__PROBLEM TO SOLVE__.
Where the line with "50-100~$\mu$s of no" appears below, start writing out lines exactly, and finish with the line with "rest is shared", which is included; write out nothing else.

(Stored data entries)

◆ ◆ ◆ ◆ ◆ ◆ ◆

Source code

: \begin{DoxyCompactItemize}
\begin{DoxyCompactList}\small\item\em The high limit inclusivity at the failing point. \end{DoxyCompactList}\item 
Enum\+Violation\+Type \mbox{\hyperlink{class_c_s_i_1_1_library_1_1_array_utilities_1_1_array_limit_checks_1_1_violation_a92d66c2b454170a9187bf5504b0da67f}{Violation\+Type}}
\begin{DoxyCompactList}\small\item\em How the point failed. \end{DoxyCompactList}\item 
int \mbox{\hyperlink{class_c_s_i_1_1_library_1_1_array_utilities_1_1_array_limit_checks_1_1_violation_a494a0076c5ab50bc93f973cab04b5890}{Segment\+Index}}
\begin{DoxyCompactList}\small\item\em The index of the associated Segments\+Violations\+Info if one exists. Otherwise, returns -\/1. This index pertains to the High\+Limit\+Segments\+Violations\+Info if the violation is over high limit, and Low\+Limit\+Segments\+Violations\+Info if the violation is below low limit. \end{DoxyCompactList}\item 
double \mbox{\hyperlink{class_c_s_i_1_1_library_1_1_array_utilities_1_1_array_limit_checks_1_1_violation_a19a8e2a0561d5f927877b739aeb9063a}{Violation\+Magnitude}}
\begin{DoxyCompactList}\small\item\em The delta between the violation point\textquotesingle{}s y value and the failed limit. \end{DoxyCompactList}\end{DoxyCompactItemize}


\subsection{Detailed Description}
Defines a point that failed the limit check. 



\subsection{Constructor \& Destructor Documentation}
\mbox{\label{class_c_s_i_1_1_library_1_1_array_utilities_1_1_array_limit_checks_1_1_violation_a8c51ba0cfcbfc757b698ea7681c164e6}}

◆ ◆ ◆ ◆ ◆ ◆ ◆

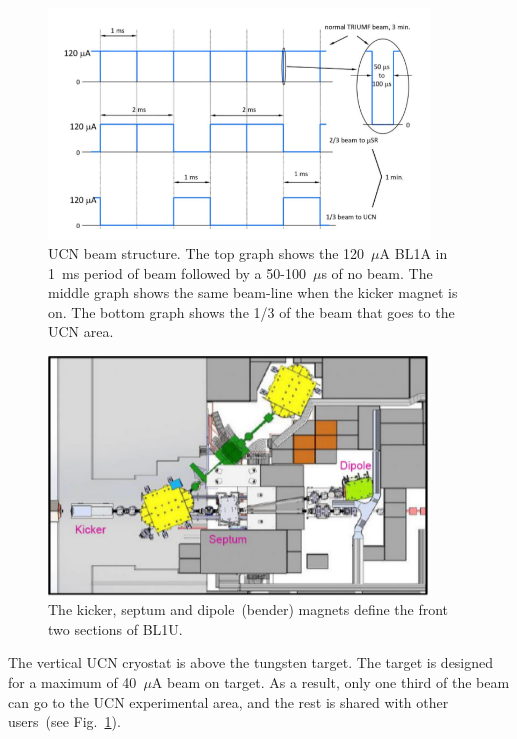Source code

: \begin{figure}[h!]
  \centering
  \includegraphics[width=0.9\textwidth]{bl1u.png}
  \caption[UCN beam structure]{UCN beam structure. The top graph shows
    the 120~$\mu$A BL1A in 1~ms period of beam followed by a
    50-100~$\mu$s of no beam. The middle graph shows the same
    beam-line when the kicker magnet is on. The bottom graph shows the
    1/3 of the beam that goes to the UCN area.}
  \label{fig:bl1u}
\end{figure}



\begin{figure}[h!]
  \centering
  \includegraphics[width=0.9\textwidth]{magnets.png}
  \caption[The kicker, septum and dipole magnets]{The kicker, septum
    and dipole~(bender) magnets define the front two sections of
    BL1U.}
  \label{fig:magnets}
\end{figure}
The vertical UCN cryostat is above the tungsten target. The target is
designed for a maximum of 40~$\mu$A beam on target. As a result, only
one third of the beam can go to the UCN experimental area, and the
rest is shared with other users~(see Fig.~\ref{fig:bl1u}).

◆ ◆ ◆ ◆ ◆ ◆ ◆

__EXERCISE ANSWER__.
    50-100~$\mu$s of no beam. The middle graph shows the same
    beam-line when the kicker magnet is on. The bottom graph shows the
    1/3 of the beam that goes to the UCN area.}
  \label{fig:bl1u}
\end{figure}



\begin{figure}[h!]
  \centering
  \includegraphics[width=0.9\textwidth]{magnets.png}
  \caption[The kicker, septum and dipole magnets]{The kicker, septum
    and dipole~(bender) magnets define the front two sections of
    BL1U.}
  \label{fig:magnets}
\end{figure}
The vertical UCN cryostat is above the tungsten target. The target is
designed for a maximum of 40~$\mu$A beam on target. As a result, only
one third of the beam can go to the UCN experimental area, and the
rest is shared with other users~(see Fig.~\ref{fig:bl1u}).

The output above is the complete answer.